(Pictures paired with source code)
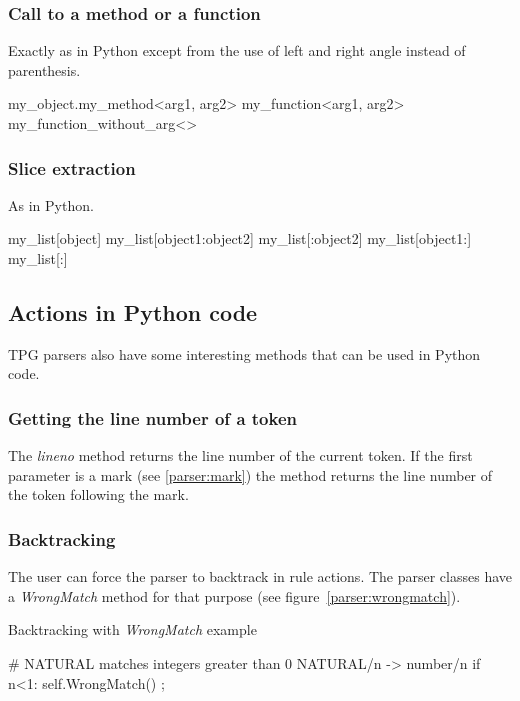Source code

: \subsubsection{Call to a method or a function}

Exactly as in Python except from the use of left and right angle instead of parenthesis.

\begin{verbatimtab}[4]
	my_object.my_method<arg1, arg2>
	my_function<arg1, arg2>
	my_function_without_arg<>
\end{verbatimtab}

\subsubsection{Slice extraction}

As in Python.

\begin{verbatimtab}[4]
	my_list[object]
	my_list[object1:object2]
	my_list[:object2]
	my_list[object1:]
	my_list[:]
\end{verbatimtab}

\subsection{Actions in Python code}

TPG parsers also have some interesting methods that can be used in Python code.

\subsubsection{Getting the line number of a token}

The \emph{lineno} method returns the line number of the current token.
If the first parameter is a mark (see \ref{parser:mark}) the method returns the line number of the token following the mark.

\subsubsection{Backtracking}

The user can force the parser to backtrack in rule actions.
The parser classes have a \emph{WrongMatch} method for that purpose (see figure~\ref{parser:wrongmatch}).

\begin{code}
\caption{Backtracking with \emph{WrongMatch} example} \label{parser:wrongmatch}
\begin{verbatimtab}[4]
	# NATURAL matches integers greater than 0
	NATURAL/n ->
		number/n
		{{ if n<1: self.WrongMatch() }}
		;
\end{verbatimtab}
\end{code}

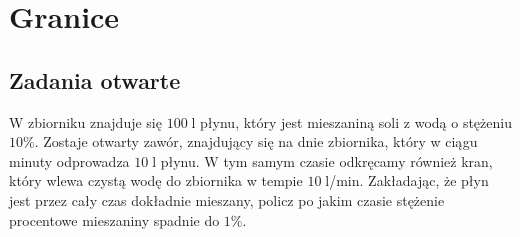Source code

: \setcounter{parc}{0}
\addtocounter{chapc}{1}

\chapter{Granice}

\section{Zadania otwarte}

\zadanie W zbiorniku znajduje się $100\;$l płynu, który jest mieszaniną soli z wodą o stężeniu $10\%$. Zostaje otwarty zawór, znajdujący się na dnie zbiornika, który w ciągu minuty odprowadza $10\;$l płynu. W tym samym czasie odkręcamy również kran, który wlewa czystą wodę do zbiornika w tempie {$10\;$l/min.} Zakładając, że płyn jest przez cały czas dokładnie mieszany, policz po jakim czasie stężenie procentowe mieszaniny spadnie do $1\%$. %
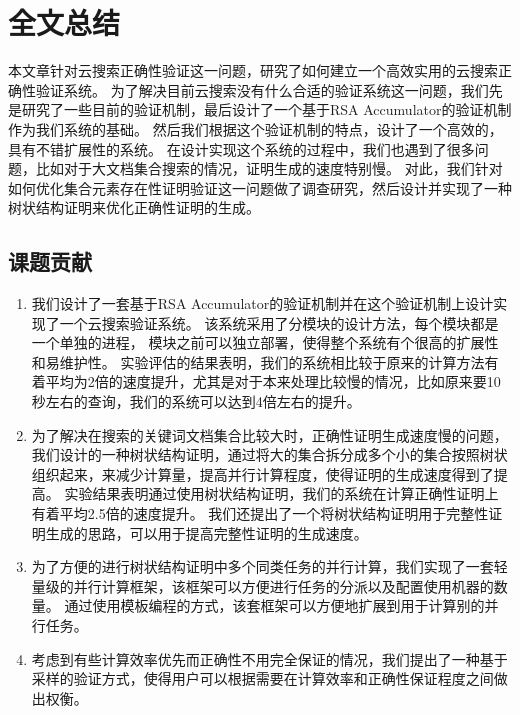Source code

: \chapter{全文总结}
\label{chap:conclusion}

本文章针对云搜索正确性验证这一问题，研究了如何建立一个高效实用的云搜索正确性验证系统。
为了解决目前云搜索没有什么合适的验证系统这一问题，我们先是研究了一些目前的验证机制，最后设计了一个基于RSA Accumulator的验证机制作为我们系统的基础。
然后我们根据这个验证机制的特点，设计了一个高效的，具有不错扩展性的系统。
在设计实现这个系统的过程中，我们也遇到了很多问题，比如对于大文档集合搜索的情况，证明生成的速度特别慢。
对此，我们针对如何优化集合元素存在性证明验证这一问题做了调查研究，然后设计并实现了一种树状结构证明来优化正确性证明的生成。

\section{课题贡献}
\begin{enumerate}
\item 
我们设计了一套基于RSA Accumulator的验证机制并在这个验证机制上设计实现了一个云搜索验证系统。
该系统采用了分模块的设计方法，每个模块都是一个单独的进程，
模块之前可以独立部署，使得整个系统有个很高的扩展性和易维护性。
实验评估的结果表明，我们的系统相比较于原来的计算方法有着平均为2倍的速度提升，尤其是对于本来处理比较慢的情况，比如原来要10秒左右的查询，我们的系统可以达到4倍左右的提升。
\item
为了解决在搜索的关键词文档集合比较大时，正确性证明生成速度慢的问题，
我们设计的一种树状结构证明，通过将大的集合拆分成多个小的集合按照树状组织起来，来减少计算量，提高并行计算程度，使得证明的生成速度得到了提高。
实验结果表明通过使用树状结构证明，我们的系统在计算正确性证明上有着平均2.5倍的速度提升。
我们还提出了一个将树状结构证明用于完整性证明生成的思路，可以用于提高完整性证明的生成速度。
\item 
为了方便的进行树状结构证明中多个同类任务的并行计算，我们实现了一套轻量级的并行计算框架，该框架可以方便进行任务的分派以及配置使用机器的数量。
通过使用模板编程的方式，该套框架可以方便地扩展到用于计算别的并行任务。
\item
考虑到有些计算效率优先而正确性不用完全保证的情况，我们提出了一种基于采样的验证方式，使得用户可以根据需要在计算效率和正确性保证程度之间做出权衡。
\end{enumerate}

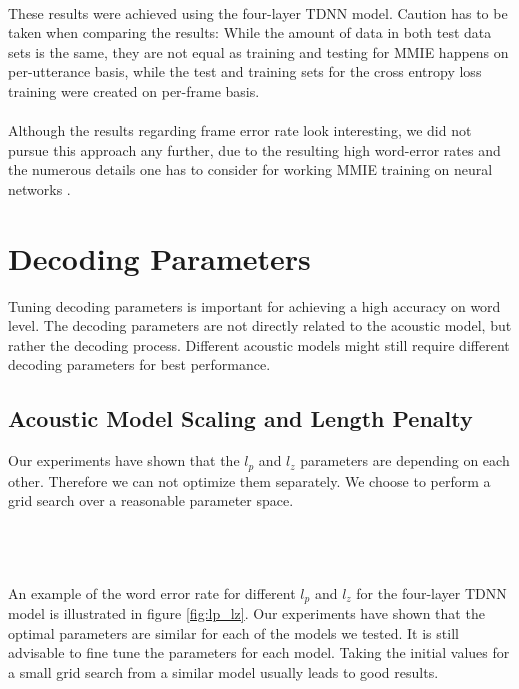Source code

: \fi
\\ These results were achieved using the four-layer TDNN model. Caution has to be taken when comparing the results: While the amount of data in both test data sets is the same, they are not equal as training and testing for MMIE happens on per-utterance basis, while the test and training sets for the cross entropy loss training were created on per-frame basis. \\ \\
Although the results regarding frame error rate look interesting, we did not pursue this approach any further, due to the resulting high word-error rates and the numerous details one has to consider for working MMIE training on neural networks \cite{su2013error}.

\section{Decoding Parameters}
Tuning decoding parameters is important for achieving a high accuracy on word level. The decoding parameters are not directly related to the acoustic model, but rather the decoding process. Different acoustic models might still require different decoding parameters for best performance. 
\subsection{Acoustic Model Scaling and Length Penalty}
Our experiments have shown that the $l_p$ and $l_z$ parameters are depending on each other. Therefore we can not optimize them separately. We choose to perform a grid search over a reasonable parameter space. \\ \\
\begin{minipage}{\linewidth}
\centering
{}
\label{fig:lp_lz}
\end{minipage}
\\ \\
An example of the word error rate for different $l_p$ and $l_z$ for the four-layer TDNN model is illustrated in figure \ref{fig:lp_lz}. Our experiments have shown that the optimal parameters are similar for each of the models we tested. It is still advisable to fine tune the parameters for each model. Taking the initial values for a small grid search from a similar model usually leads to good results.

▶ [PROMPT]: Return, from the data above, each line in which the string "Python" appears.

▶ [ANSWER FOR THIS EXERCISE]:
Exactly as in Python except from the use of left and right angle instead of parenthesis.
As in Python.
\subsection{Actions in Python code}
TPG parsers also have some interesting methods that can be used in Python code.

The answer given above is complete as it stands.